[Opening Data section]
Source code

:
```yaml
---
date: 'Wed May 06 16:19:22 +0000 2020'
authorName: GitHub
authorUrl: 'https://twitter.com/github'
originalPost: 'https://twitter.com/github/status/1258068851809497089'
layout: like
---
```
[Closing Data section]
=== Exercise ===
Each line of the data should be transcribed exactly.

=== Result of the task ===
Source code

:
```yaml
---
date: 'Wed May 06 16:19:22 +0000 2020'
authorName: GitHub
authorUrl: 'https://twitter.com/github'
originalPost: 'https://twitter.com/github/status/1258068851809497089'
layout: like
---
```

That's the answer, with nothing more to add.